Task to complete: The entries below contain a line with "buy this token(token_out)" and a line with "the swap pool.". Quote exactly those two lines and all lines between them.

Provided data:
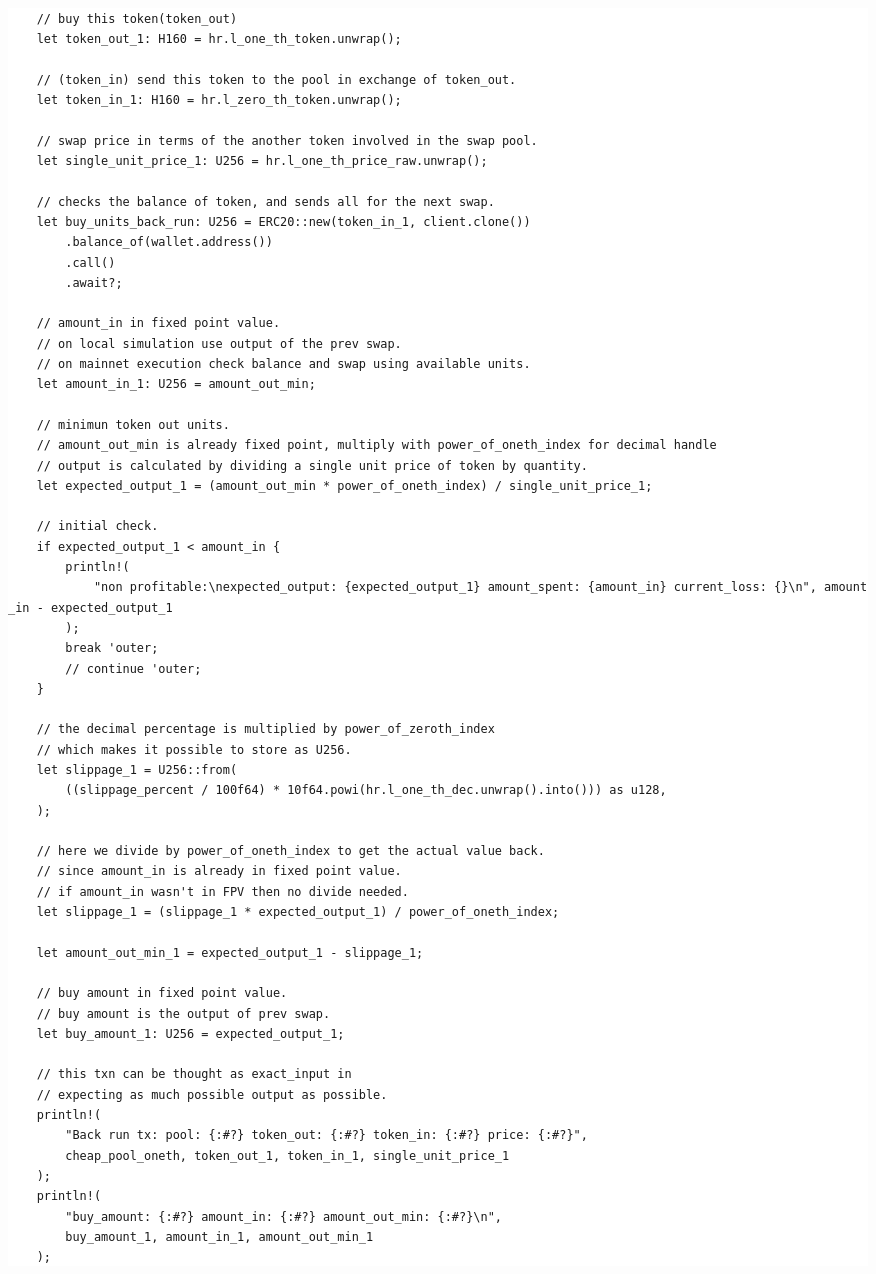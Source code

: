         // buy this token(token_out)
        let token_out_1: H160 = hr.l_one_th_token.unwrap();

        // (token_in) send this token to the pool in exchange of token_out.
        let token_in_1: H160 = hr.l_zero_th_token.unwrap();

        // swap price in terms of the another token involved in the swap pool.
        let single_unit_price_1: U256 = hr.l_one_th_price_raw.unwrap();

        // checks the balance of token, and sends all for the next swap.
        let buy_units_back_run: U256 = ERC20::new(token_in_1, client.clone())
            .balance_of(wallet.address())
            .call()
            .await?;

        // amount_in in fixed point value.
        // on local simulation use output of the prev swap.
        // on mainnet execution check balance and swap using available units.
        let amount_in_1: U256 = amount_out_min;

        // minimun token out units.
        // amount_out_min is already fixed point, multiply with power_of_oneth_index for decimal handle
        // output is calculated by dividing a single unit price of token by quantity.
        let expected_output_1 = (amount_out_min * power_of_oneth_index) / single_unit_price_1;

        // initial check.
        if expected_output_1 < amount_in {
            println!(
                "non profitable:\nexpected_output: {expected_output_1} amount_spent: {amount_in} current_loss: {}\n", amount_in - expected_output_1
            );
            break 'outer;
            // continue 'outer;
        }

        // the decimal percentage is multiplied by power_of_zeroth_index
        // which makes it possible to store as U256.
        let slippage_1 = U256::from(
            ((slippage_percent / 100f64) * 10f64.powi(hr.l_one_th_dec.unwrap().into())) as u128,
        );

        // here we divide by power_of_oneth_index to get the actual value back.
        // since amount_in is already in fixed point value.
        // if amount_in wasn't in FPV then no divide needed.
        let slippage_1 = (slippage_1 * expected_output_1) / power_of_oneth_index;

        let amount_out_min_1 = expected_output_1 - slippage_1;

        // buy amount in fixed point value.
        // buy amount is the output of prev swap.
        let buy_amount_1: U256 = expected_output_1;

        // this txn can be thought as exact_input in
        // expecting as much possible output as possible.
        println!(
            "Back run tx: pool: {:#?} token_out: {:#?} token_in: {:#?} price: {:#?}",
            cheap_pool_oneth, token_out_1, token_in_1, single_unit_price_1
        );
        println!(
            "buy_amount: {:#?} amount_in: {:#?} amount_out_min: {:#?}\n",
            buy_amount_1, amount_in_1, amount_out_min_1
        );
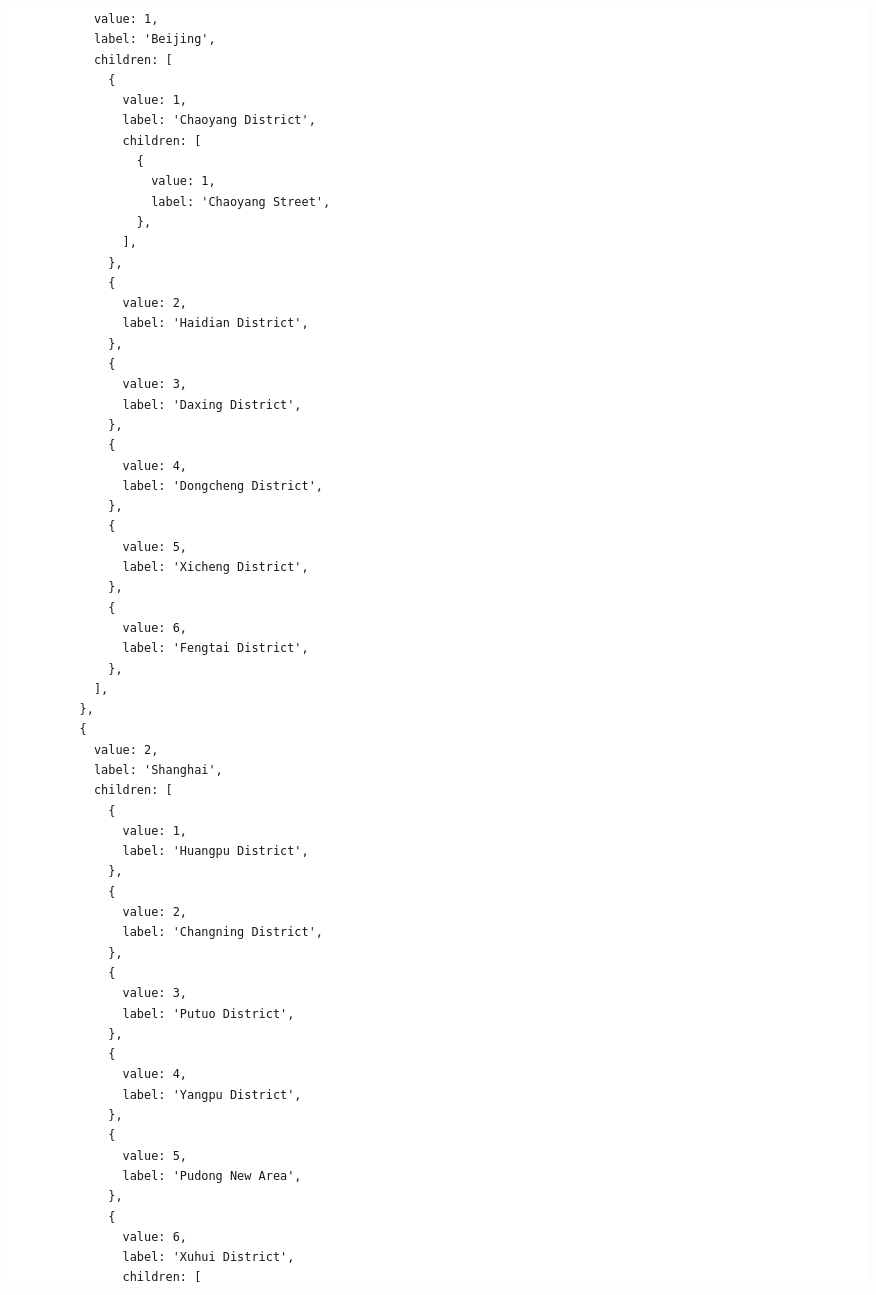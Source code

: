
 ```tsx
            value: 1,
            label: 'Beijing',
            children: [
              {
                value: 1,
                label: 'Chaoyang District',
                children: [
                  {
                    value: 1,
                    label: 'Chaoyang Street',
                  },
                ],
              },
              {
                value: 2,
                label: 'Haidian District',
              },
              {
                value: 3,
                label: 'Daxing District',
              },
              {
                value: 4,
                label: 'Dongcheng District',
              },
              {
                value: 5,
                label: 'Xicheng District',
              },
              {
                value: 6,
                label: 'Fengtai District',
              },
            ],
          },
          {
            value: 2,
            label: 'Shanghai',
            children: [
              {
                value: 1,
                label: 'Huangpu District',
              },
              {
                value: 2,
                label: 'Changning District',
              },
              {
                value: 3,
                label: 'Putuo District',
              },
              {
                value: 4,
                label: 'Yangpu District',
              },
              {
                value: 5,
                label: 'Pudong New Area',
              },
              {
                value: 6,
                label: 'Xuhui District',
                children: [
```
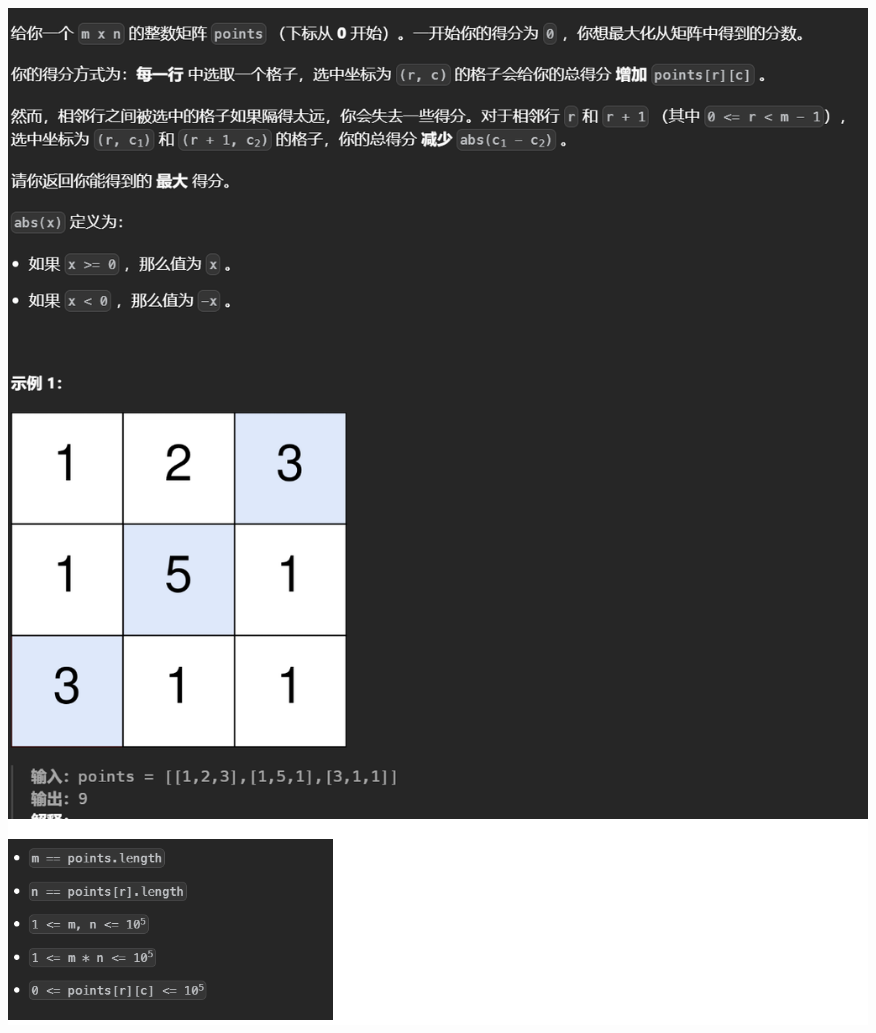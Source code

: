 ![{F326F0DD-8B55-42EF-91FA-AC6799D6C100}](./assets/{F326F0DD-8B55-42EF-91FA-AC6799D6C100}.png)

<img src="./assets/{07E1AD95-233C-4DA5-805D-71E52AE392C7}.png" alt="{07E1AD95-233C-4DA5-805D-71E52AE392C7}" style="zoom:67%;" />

Answer section:
:         // buy this token(token_out)
        let token_out_1: H160 = hr.l_one_th_token.unwrap();

        // (token_in) send this token to the pool in exchange of token_out.
        let token_in_1: H160 = hr.l_zero_th_token.unwrap();

        // swap price in terms of the another token involved in the swap pool.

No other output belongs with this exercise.